> [Problem description]: Which lines of the data contain the string "Error"? Show each of them.
[Data shown Boundary: Start]
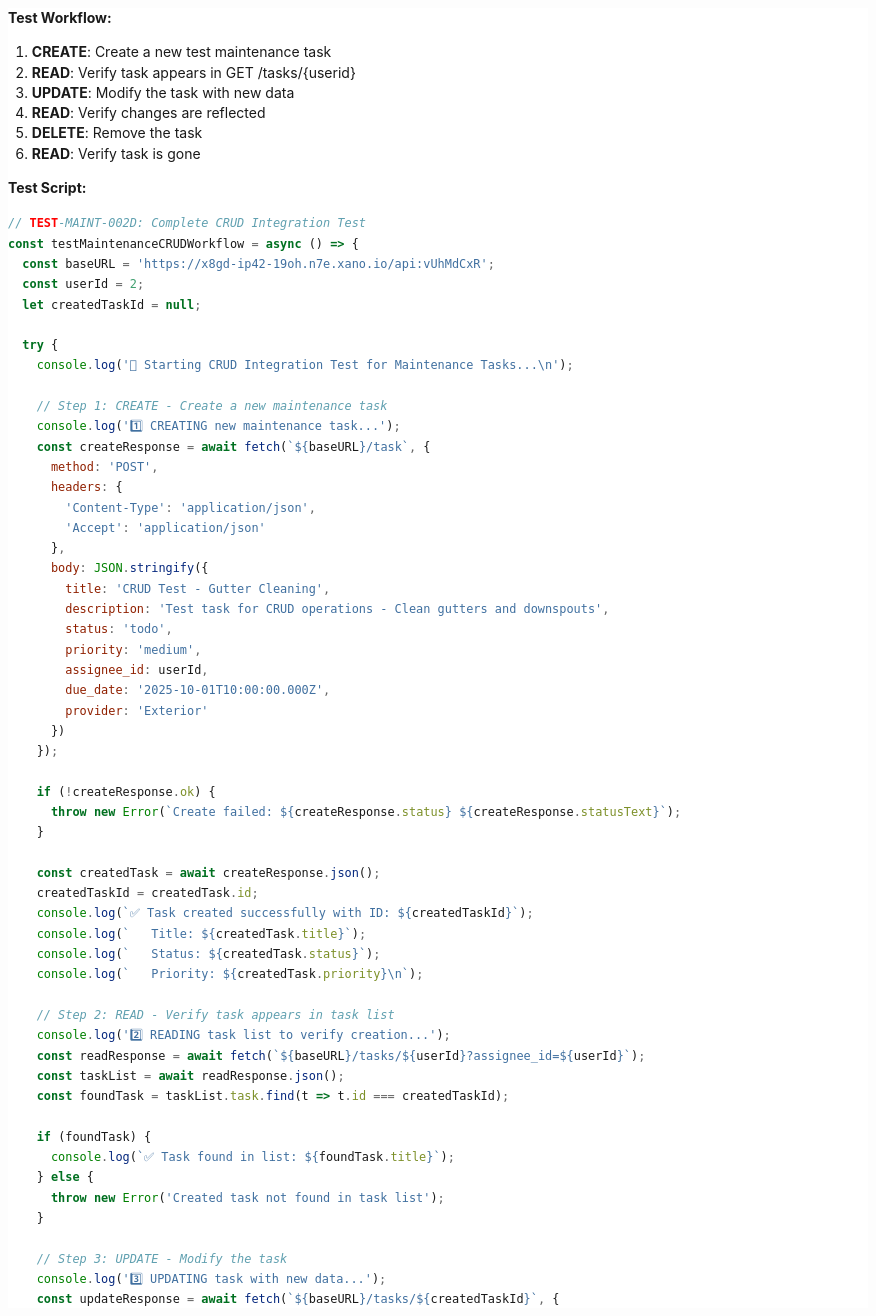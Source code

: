**Test Workflow:**
1. **CREATE**: Create a new test maintenance task
2. **READ**: Verify task appears in GET /tasks/{userid}
3. **UPDATE**: Modify the task with new data
4. **READ**: Verify changes are reflected
5. **DELETE**: Remove the task
6. **READ**: Verify task is gone

**Test Script:**
```javascript
// TEST-MAINT-002D: Complete CRUD Integration Test
const testMaintenanceCRUDWorkflow = async () => {
  const baseURL = 'https://x8gd-ip42-19oh.n7e.xano.io/api:vUhMdCxR';
  const userId = 2;
  let createdTaskId = null;

  try {
    console.log('🧪 Starting CRUD Integration Test for Maintenance Tasks...\n');

    // Step 1: CREATE - Create a new maintenance task
    console.log('1️⃣ CREATING new maintenance task...');
    const createResponse = await fetch(`${baseURL}/task`, {
      method: 'POST',
      headers: {
        'Content-Type': 'application/json',
        'Accept': 'application/json'
      },
      body: JSON.stringify({
        title: 'CRUD Test - Gutter Cleaning',
        description: 'Test task for CRUD operations - Clean gutters and downspouts',
        status: 'todo',
        priority: 'medium',
        assignee_id: userId,
        due_date: '2025-10-01T10:00:00.000Z',
        provider: 'Exterior'
      })
    });

    if (!createResponse.ok) {
      throw new Error(`Create failed: ${createResponse.status} ${createResponse.statusText}`);
    }

    const createdTask = await createResponse.json();
    createdTaskId = createdTask.id;
    console.log(`✅ Task created successfully with ID: ${createdTaskId}`);
    console.log(`   Title: ${createdTask.title}`);
    console.log(`   Status: ${createdTask.status}`);
    console.log(`   Priority: ${createdTask.priority}\n`);

    // Step 2: READ - Verify task appears in task list
    console.log('2️⃣ READING task list to verify creation...');
    const readResponse = await fetch(`${baseURL}/tasks/${userId}?assignee_id=${userId}`);
    const taskList = await readResponse.json();
    const foundTask = taskList.task.find(t => t.id === createdTaskId);

    if (foundTask) {
      console.log(`✅ Task found in list: ${foundTask.title}`);
    } else {
      throw new Error('Created task not found in task list');
    }

    // Step 3: UPDATE - Modify the task
    console.log('3️⃣ UPDATING task with new data...');
    const updateResponse = await fetch(`${baseURL}/tasks/${createdTaskId}`, {
```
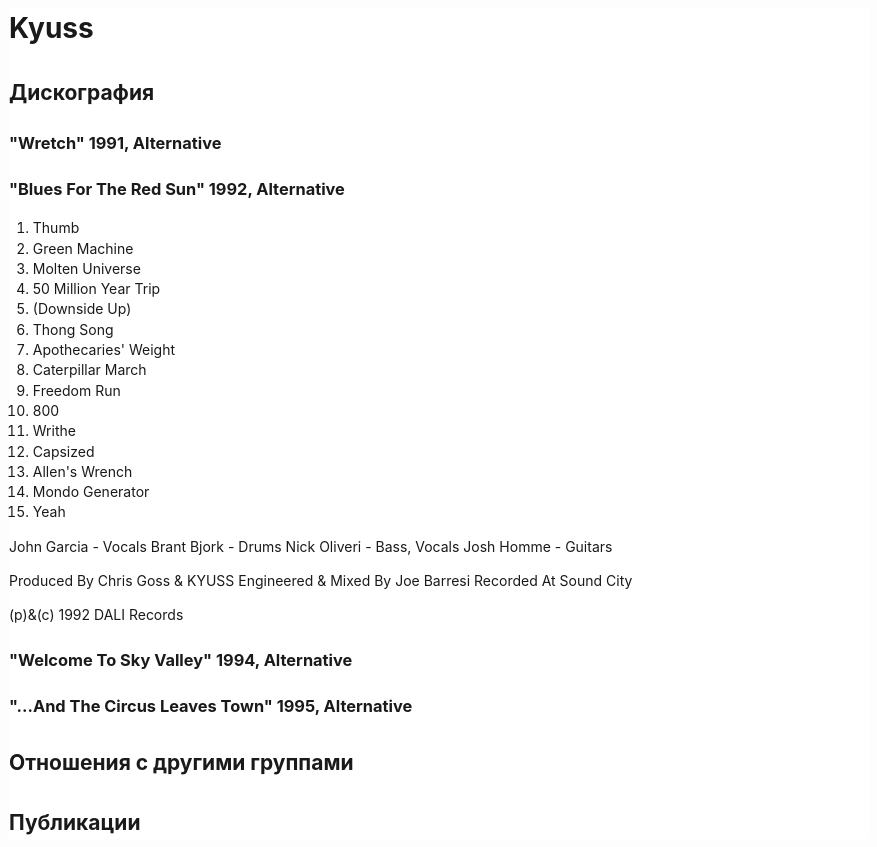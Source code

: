 # Kyuss



## Дискография

### "Wretch" 1991, Alternative



### "Blues For The Red Sun" 1992, Alternative

1. Thumb
2. Green Machine
3. Molten Universe
4. 50 Million Year Trip
5. (Downside Up)
6. Thong Song
7. Apothecaries' Weight
8. Caterpillar March
9. Freedom Run
10. 800
11. Writhe
12. Capsized
13. Allen's Wrench
14. Mondo Generator
15. Yeah

 John Garcia - Vocals
 Brant Bjork - Drums
 Nick Oliveri - Bass, Vocals
 Josh Homme - Guitars

Produced By Chris Goss & KYUSS
Engineered & Mixed By Joe Barresi
Recorded At Sound City

(p)&(c) 1992 DALI Records

### "Welcome To Sky Valley" 1994, Alternative



### "...And The Circus Leaves Town" 1995, Alternative




## Отношения с другими группами


## Публикации
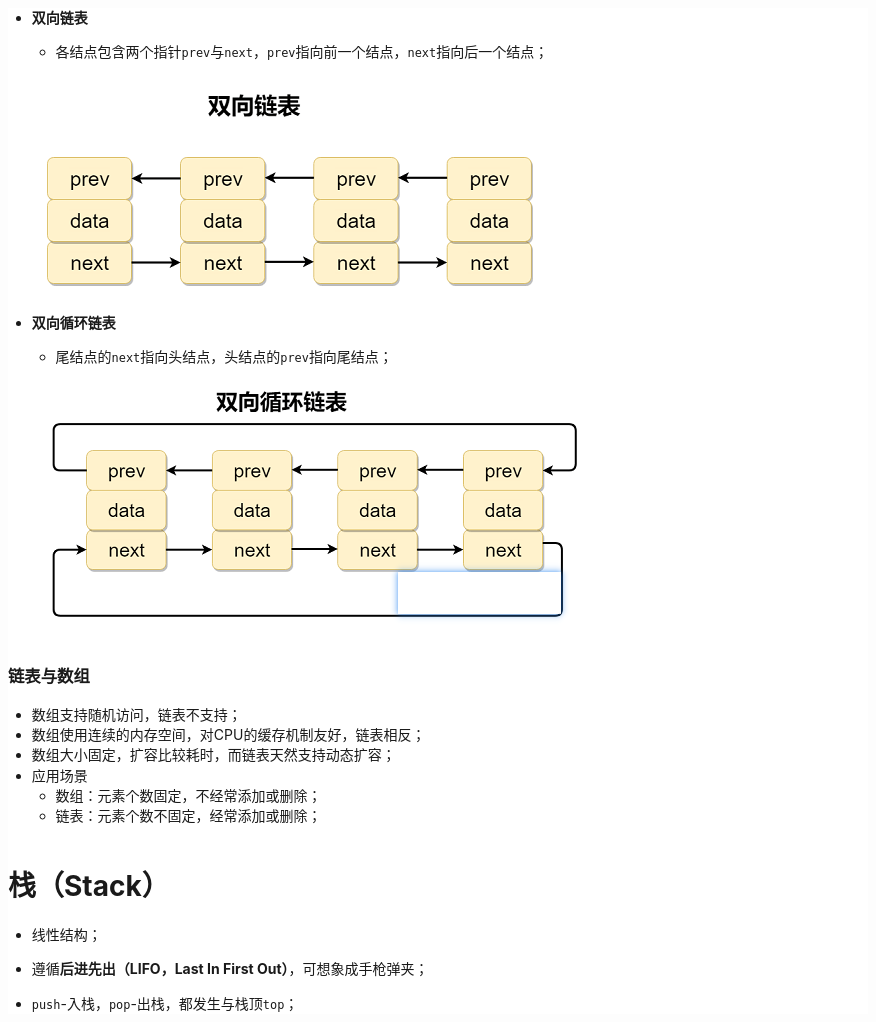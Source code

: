 - **双向链表**

  - 各结点包含两个指针`prev`与`next`，`prev`指向前一个结点，`next`指向后一个结点；

  ![image-20211212221406606](pictures/image-20211212221406606.png)

- **双向循环链表**

  - 尾结点的`next`指向头结点，头结点的`prev`指向尾结点；

  ![image-20211212221853238](pictures/image-20211212221853238.png)

### 链表与数组

- 数组支持随机访问，链表不支持；
- 数组使用连续的内存空间，对CPU的缓存机制友好，链表相反；
- 数组大小固定，扩容比较耗时，而链表天然支持动态扩容；
- 应用场景
  - 数组：元素个数固定，不经常添加或删除；
  - 链表：元素个数不固定，经常添加或删除；

# 栈（Stack）

- 线性结构；

- 遵循**后进先出（LIFO，Last In First Out）**，可想象成手枪弹夹；

- `push`-入栈，`pop`-出栈，都发生与栈顶`top`；
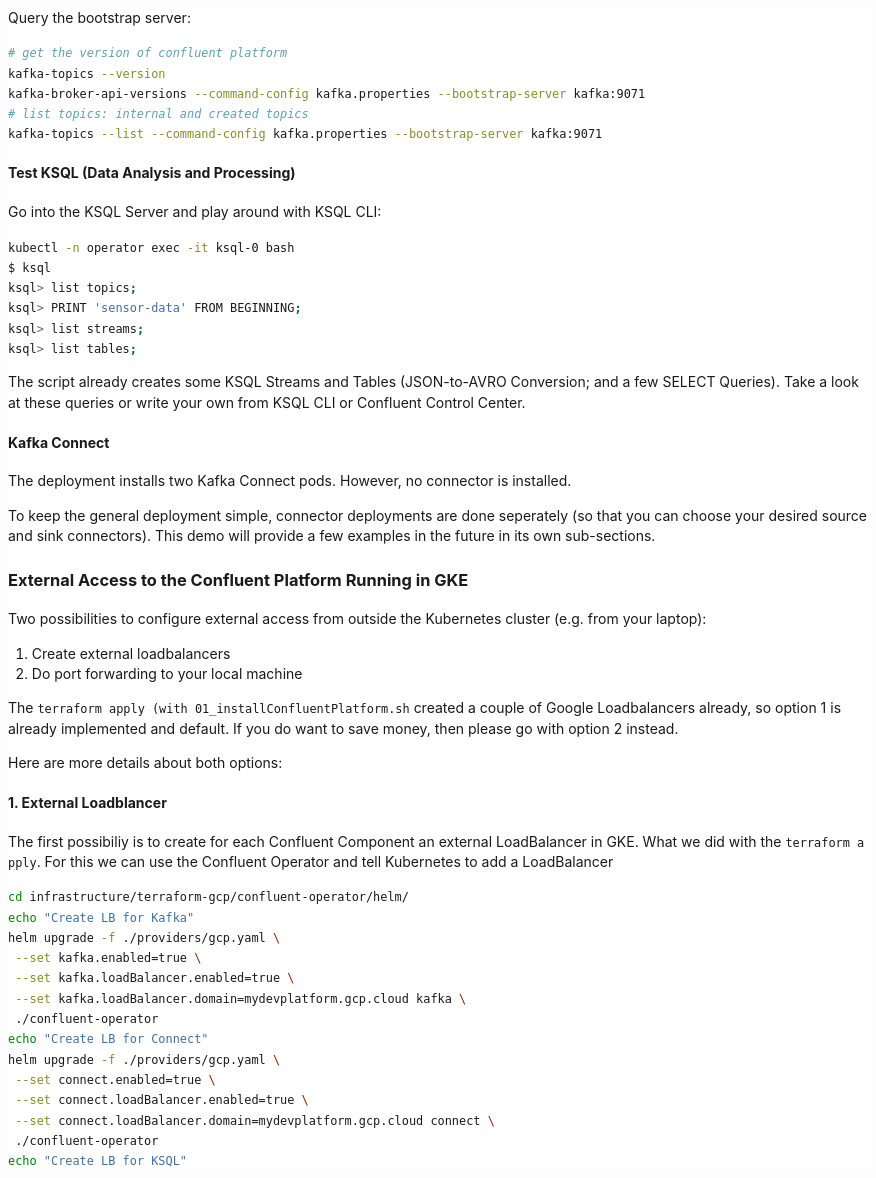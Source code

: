 Query the bootstrap server:

```bash
# get the version of confluent platform
kafka-topics --version
kafka-broker-api-versions --command-config kafka.properties --bootstrap-server kafka:9071
# list topics: internal and created topics
kafka-topics --list --command-config kafka.properties --bootstrap-server kafka:9071
```

#### Test KSQL (Data Analysis and Processing)

Go into the KSQL Server and play around with KSQL CLI:

```bash
kubectl -n operator exec -it ksql-0 bash
$ ksql
ksql> list topics;
ksql> PRINT 'sensor-data' FROM BEGINNING;
ksql> list streams;
ksql> list tables;
```

The script already creates some KSQL Streams and Tables (JSON-to-AVRO Conversion; and a few SELECT Queries). Take a look at these queries or write your own from KSQL CLI or Confluent Control Center.

#### Kafka Connect

The deployment installs two Kafka Connect pods. However, no connector is installed.

To keep the general deployment simple, connector deployments are done seperately (so that you can choose your desired source and sink connectors). This demo will provide a few examples in the future in its own sub-sections.

### External Access to the Confluent Platform Running in GKE

  Two possibilities to configure external access from outside the Kubernetes cluster (e.g. from your laptop):

  1. Create external loadbalancers
  2. Do port forwarding to your local machine

The `terraform apply (with 01_installConfluentPlatform.sh` created a couple of Google Loadbalancers already, so option 1 is already implemented and default. If you do want to save money, then please go with option 2 instead.

Here are more details about both options:

#### 1. External Loadblancer

The first possibiliy is to create for each Confluent Component an external LoadBalancer in GKE. What we did with the `terraform apply`.
For this we can use the Confluent Operator and tell Kubernetes to add a LoadBalancer

```bash
cd infrastructure/terraform-gcp/confluent-operator/helm/
echo "Create LB for Kafka"
helm upgrade -f ./providers/gcp.yaml \
 --set kafka.enabled=true \
 --set kafka.loadBalancer.enabled=true \
 --set kafka.loadBalancer.domain=mydevplatform.gcp.cloud kafka \
 ./confluent-operator
echo "Create LB for Connect"
helm upgrade -f ./providers/gcp.yaml \
 --set connect.enabled=true \
 --set connect.loadBalancer.enabled=true \
 --set connect.loadBalancer.domain=mydevplatform.gcp.cloud connect \
 ./confluent-operator
echo "Create LB for KSQL"
```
[Data shown Boundary: End]
> [Answer below]:
      throw new Error(`Create failed: ${createResponse.status} ${createResponse.statusText}`);
      throw new Error('Created task not found in task list');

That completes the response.